I recently bought new glasses. I’ve worn contacts for years but I decided that it was high time I invested in an alternative option. OK, Yes. This feeling was not unrelated to advancing senescence. So, I bought these rimless things made of utterly non-biodegradable super titanium kryptonite or somesuch. My optometrist assured me that they were totally au courant – and charged me several hundred bucks to prove it. Everyone told me they looked great. Then, at the December meeting of the NSW Ministerial Advisory committee on HIV/AIDS and Related Diseases (of all places) some tactless pox doctor (aren’t they all?) observed that my glasses made me “look like a Swedish biochemist.” Bjorn Lomborg is Danish. I know of no hot Swedish biochemists. I wasn’t flattered. Till tonight
Has anyone been following the excellent BBC “history of popular music” thing on our ABC? Tonight was the last in the series and it was revelatory. It turns out that ABBA were a kind of Scandanivanian Thatcherite revolution in bad Gary Glitter drag. Their former producer (wearing glasses alarmingly reminiscent of my own) painted a grim picture of a pre-ABBA Sweden where record charts were banned because they might make less successful artists feel bad. He claimed that Swedish popular music largely consisted of “communist folk songs” – “Drive with me to Uppsala in my environmentally friendly, community owned Volvo my love (if that’s totally OK with you)” – kind of thing.

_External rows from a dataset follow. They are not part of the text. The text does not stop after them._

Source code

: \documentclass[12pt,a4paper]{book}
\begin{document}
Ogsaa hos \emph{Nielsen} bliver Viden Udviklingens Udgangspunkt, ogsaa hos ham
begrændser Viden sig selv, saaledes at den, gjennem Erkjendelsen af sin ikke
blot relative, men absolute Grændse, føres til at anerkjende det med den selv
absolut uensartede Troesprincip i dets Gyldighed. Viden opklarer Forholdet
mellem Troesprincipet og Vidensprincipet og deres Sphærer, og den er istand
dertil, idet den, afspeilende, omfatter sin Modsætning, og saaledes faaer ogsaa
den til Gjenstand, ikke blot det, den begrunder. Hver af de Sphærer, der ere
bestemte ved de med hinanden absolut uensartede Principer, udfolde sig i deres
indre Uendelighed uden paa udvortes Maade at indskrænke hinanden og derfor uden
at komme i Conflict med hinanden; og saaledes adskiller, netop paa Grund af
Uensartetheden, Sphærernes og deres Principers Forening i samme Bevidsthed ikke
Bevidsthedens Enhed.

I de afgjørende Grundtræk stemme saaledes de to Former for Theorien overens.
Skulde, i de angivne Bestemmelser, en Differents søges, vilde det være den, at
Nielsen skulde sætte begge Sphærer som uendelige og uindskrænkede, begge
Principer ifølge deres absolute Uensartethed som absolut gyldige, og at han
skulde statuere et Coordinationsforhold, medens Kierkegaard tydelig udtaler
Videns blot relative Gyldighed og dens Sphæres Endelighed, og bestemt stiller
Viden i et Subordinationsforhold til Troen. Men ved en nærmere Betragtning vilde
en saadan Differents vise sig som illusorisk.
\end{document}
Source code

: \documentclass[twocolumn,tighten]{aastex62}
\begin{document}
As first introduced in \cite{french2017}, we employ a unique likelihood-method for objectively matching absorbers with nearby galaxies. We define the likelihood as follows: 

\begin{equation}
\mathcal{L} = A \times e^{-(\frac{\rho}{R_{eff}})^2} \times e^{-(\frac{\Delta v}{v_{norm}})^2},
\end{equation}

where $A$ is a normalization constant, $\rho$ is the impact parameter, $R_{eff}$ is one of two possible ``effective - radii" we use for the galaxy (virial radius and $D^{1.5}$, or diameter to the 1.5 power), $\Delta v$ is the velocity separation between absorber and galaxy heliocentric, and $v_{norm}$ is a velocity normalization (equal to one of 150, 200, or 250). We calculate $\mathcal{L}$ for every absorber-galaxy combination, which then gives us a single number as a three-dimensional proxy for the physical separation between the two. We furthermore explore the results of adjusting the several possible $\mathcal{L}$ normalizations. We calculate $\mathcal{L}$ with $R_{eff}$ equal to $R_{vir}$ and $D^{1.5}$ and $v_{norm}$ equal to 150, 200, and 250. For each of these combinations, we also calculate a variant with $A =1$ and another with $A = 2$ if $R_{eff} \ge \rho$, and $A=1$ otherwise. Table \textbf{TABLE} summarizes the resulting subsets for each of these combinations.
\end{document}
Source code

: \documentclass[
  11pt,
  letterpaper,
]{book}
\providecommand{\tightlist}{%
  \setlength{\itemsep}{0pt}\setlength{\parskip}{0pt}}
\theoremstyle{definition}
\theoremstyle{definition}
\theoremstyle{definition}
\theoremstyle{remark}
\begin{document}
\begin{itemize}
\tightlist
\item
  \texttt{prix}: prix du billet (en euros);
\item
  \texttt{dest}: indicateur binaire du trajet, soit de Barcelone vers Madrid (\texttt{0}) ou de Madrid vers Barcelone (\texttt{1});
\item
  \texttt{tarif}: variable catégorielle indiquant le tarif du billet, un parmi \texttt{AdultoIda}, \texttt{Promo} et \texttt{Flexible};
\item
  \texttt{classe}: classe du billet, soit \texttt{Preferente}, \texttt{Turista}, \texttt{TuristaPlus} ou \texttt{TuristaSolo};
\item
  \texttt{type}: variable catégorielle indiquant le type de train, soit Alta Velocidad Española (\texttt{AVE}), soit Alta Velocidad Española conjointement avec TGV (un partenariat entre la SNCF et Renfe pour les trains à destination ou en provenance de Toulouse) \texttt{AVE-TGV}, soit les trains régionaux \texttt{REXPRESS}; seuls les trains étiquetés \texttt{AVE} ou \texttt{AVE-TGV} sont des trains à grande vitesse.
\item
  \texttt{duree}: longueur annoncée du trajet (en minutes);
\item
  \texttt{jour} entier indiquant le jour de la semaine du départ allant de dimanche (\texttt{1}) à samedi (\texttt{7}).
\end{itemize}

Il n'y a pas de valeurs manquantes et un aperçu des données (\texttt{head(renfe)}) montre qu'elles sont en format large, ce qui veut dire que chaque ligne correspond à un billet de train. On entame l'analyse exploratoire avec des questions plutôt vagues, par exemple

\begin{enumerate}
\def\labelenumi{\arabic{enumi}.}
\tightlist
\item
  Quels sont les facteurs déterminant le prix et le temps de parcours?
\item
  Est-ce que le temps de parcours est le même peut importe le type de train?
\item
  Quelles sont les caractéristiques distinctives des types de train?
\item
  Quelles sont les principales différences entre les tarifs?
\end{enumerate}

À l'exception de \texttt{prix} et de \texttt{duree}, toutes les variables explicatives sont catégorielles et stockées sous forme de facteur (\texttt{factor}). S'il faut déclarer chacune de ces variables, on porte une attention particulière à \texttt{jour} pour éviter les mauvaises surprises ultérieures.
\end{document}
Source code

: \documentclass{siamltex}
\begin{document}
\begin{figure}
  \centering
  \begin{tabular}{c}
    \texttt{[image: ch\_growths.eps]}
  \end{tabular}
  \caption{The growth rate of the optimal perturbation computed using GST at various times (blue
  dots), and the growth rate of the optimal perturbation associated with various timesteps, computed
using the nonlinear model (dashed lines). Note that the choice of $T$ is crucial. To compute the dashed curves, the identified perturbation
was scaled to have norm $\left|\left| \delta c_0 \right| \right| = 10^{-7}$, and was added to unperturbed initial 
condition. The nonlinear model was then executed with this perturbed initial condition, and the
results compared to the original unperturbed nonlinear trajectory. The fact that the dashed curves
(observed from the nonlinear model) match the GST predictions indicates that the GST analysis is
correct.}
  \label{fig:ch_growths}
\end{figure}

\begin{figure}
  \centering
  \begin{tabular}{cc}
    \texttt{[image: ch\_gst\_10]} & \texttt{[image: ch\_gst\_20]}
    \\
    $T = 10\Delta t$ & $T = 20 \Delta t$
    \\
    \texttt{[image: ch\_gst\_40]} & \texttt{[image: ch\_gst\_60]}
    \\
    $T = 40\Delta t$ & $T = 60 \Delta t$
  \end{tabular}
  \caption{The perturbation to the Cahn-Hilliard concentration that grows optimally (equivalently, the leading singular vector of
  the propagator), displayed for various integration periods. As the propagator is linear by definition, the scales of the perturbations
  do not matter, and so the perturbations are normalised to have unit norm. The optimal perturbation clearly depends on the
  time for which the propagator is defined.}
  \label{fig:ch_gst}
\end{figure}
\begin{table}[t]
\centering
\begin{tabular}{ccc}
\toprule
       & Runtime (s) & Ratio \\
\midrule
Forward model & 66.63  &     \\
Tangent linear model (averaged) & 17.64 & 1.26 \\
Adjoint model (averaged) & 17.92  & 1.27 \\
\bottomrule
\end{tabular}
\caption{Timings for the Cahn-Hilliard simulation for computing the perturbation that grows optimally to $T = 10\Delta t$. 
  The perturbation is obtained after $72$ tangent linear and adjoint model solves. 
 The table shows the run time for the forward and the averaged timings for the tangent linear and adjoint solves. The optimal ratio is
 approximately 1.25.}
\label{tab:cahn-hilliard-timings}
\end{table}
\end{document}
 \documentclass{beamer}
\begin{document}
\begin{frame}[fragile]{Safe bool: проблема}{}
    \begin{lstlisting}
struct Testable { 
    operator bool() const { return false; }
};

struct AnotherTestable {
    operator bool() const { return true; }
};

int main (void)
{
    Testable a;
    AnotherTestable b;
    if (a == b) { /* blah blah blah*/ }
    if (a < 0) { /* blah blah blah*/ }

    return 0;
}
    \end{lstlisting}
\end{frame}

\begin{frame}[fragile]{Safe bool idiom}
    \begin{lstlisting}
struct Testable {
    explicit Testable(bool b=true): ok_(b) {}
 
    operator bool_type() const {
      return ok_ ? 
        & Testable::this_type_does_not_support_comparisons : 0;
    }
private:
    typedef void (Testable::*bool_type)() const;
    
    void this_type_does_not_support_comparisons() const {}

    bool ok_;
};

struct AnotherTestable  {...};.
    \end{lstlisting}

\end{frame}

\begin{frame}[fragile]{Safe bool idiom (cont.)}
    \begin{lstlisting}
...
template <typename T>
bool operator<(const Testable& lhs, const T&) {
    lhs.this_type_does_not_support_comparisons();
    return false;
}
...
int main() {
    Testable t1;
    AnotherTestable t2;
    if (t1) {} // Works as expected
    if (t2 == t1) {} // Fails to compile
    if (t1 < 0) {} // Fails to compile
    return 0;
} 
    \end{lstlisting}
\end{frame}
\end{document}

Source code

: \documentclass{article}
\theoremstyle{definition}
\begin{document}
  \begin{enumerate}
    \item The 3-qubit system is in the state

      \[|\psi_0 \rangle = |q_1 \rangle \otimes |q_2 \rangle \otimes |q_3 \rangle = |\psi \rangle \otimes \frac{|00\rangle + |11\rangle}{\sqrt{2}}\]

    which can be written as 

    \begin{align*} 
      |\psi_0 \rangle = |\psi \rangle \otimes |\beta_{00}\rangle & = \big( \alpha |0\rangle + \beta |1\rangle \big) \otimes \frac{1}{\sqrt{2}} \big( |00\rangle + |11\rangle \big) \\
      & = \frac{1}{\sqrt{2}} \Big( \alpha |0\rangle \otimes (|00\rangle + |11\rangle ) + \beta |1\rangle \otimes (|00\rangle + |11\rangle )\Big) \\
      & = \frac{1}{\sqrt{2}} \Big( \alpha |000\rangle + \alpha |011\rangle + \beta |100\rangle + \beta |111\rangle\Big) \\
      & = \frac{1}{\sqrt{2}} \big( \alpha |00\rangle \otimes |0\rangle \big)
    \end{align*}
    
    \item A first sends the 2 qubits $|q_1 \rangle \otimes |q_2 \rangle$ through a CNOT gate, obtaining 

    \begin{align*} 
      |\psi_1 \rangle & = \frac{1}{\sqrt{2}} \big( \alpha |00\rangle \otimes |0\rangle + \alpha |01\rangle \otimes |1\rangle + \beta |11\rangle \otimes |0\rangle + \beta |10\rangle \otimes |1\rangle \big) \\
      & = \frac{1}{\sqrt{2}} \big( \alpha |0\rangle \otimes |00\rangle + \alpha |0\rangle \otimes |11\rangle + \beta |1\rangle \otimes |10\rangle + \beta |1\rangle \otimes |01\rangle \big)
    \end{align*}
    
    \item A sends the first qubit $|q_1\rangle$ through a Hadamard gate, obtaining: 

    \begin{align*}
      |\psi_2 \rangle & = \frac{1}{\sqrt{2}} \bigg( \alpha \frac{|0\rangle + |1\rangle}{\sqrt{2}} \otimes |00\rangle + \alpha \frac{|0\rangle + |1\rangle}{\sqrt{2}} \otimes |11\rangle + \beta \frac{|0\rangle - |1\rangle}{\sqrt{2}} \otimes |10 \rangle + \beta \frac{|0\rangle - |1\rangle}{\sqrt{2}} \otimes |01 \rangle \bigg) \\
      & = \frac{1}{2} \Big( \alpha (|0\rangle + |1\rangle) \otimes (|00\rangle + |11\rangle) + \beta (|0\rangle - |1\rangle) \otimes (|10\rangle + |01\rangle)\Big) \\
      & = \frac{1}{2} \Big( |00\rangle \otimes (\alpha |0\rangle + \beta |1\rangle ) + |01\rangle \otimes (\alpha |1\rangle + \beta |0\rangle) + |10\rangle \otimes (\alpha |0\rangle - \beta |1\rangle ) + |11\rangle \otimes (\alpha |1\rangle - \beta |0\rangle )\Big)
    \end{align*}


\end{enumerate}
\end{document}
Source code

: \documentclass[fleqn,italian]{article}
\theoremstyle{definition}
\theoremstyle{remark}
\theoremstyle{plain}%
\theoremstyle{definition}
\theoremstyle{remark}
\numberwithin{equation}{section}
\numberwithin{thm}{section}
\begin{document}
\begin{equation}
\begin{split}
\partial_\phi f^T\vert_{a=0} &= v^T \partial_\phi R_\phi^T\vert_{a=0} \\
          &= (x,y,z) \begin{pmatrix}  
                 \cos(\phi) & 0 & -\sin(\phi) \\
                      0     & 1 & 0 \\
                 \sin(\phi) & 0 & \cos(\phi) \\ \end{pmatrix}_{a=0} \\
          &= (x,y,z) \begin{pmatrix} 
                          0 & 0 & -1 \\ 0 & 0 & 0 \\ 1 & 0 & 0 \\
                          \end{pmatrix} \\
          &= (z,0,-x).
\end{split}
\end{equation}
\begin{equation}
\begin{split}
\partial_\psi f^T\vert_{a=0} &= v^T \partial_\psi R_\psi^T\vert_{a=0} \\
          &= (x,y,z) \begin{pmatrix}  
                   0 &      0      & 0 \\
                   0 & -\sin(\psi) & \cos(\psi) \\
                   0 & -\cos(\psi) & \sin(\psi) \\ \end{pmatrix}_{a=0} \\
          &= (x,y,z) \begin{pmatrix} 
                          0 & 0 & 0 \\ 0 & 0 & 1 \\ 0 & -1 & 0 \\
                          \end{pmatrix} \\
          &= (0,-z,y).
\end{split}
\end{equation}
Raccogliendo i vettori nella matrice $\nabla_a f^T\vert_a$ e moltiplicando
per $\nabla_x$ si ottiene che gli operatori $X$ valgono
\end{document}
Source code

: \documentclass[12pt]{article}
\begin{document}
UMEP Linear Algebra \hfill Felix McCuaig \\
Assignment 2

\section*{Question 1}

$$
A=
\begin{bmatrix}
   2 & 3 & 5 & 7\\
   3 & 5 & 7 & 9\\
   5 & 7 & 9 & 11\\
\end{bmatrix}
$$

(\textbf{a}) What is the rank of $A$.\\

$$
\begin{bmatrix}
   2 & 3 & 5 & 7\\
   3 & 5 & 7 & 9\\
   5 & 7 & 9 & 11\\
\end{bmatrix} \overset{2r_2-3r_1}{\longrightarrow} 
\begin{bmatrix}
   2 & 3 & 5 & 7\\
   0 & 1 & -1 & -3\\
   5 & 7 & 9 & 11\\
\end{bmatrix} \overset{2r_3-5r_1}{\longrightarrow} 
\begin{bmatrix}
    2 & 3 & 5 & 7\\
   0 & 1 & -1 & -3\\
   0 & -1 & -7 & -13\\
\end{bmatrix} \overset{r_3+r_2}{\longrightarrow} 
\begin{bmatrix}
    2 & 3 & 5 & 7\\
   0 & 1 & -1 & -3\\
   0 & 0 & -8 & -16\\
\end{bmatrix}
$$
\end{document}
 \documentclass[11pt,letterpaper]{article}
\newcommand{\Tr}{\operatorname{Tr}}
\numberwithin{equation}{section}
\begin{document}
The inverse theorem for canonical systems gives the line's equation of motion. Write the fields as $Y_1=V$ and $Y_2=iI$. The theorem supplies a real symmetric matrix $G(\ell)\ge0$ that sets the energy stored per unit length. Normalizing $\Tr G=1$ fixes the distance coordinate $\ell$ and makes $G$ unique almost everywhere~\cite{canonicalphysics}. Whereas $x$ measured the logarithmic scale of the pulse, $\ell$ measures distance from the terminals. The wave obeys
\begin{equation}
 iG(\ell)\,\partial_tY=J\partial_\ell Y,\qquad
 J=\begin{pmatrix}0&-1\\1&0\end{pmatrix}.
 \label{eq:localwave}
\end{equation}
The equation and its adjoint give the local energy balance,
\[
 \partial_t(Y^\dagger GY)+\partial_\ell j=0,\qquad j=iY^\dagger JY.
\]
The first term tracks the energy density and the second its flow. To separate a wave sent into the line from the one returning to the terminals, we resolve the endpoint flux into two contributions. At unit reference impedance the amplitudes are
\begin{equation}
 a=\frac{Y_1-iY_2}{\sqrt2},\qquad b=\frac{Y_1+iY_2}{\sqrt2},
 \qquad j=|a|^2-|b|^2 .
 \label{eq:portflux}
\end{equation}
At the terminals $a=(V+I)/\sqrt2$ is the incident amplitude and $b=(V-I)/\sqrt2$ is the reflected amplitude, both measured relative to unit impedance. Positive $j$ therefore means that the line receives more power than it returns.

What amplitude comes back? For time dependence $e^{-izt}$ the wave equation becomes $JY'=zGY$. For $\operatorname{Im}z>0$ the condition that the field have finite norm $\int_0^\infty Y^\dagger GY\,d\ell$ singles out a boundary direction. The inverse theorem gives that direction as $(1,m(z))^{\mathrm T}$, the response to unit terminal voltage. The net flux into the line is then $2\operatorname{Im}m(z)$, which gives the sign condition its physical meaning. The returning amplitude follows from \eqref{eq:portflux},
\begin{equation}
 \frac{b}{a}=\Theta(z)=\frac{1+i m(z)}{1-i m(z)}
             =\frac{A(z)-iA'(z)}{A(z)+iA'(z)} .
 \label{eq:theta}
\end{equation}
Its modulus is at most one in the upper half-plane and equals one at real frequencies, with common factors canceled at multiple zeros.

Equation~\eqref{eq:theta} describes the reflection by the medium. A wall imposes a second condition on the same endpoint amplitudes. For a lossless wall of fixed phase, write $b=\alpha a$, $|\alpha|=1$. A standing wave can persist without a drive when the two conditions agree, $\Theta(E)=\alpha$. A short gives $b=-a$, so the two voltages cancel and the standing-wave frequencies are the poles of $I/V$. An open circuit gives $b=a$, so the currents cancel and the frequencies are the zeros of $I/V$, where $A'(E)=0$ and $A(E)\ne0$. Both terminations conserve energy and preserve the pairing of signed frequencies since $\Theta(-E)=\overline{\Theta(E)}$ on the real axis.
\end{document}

Then ABBA burst into glory – via the unforgettable Waterloo – in the Eurovision Song Contest, in Brighton in 1974. According to the producer, the first question put to them at the press conference in Stockholm upon their return was an utterly outraged one; surely they were aware of how many people had died at the battle of Waterloo? What were they thinking of to sing such a song? They – intoxicated with success – apparently told the reporter to get a big reindeer and raced off to record Dancing Queen. And nothing in Sweden was ever the same again. Indeed, for Sweden, it was kind of the Lycra, Sequins and Bad Hair Revolution, pre-dating the Velvet one in Prague by over a decade. “We have record charts now” the producer concluded in an almost animated way.
Bjorn, Benny, Agnetha, Anni-Frid – thank you for saving Sweden. And for making me feel good about my glasses.